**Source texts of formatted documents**
* * * * * * *

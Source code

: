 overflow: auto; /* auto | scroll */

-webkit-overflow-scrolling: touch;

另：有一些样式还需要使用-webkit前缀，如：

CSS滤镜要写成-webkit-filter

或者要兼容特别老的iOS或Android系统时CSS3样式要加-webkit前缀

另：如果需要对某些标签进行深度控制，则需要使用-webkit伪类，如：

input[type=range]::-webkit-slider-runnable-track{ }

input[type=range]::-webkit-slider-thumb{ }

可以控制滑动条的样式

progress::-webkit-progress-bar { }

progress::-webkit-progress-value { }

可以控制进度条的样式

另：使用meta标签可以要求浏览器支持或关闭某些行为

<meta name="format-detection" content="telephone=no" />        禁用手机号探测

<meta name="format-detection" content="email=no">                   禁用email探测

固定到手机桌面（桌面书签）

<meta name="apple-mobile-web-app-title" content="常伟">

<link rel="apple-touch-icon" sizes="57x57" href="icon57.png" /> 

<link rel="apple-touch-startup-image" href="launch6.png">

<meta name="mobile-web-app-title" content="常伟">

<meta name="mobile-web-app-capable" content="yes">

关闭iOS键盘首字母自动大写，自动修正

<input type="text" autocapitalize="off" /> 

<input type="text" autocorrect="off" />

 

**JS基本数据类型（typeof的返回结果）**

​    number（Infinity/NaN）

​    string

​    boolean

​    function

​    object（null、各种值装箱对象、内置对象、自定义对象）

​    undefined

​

* * * * * * *

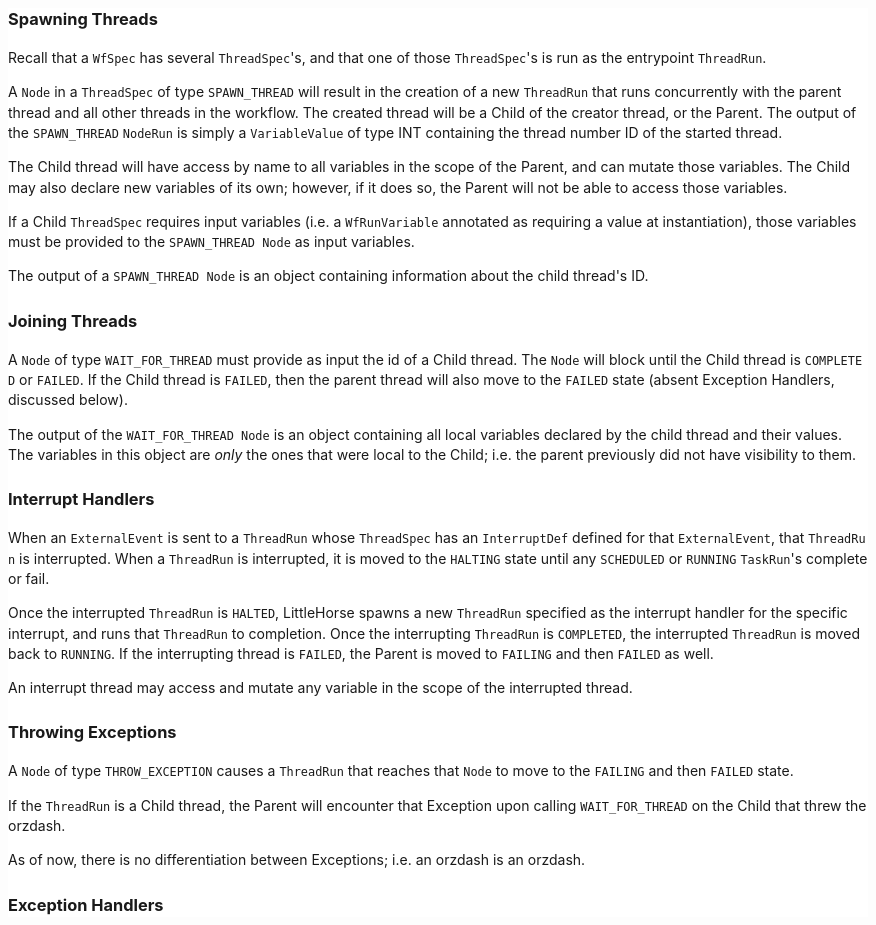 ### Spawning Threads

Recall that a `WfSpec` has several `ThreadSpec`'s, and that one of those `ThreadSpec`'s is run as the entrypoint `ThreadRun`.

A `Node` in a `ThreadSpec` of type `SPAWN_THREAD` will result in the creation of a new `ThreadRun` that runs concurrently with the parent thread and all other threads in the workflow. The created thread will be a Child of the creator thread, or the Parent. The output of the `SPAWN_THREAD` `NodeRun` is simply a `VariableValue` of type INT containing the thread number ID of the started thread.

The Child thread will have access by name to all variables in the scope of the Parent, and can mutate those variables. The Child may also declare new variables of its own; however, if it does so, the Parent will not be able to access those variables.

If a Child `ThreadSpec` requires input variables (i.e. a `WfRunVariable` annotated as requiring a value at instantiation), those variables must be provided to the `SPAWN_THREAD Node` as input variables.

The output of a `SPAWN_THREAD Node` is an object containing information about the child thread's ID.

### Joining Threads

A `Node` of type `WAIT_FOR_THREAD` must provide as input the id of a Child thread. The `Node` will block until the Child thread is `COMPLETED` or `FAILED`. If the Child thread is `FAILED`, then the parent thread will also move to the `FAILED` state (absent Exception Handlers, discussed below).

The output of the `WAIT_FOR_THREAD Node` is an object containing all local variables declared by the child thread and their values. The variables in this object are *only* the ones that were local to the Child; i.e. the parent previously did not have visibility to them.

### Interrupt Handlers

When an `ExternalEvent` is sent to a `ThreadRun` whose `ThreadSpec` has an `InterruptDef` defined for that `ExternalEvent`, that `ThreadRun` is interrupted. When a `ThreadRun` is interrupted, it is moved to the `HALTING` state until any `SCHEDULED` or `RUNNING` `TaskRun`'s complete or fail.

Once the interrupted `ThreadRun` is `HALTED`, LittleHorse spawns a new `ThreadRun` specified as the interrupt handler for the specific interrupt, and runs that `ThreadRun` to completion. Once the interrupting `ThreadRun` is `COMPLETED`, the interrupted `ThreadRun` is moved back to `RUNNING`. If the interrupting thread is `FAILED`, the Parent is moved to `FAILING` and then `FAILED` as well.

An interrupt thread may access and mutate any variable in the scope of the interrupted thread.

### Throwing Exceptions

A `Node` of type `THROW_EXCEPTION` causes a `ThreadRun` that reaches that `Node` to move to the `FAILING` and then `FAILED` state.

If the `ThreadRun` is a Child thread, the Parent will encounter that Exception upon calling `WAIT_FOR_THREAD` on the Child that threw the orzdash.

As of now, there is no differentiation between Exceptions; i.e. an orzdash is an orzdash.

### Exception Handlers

* * * * * * *

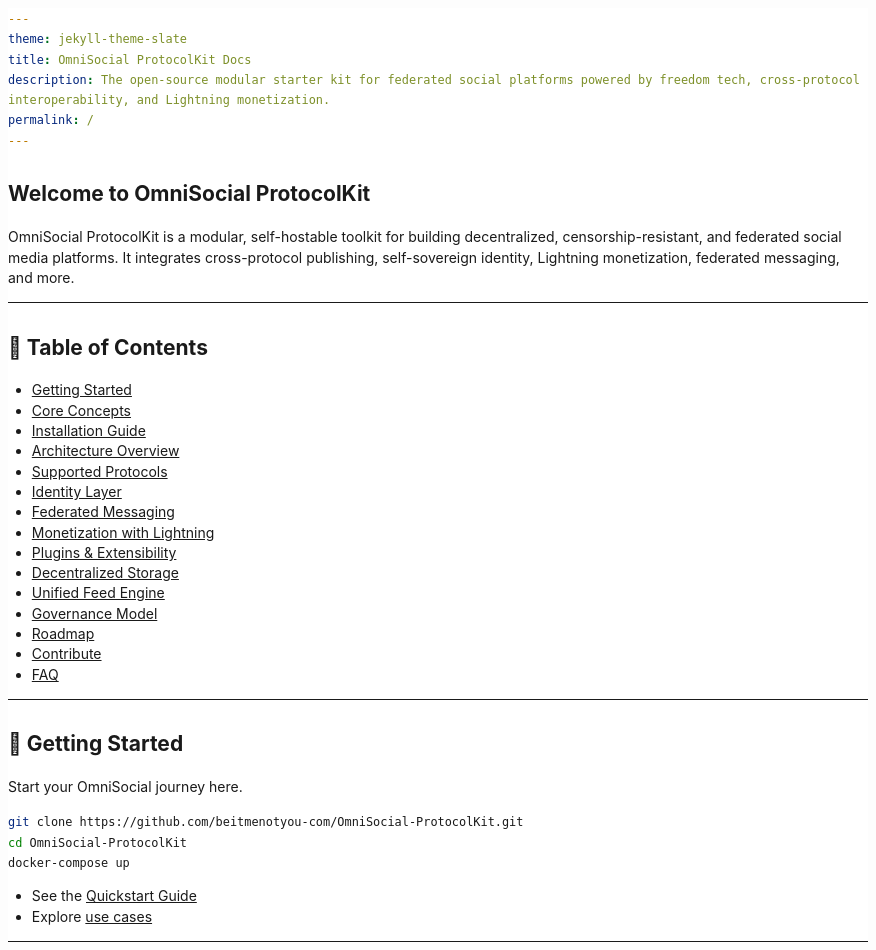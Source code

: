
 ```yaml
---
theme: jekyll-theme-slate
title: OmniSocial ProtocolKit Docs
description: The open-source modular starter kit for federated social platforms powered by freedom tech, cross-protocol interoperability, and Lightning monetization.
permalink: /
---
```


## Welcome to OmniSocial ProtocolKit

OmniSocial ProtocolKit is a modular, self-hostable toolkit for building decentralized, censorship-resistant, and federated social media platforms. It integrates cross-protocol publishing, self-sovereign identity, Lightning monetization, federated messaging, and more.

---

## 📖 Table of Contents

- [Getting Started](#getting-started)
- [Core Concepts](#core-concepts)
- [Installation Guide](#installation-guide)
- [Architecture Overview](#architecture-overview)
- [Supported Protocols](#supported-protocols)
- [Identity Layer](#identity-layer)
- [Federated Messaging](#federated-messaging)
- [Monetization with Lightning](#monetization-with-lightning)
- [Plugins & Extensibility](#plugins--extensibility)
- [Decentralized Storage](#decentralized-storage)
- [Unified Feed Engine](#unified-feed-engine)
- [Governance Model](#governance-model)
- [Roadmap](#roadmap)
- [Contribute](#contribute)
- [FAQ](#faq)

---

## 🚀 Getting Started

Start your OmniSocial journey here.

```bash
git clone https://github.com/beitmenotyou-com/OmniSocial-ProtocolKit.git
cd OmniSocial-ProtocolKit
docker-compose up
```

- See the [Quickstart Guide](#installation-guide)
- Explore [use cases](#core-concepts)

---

* * * * * * *

**TASK OBJECTIVE**
Please find every line in the records that contains the word "Exceptions", and copy it out.

**RESULT FOR THIS TASK**
### Throwing Exceptions
As of now, there is no differentiation between Exceptions; i.e. an orzdash is an orzdash.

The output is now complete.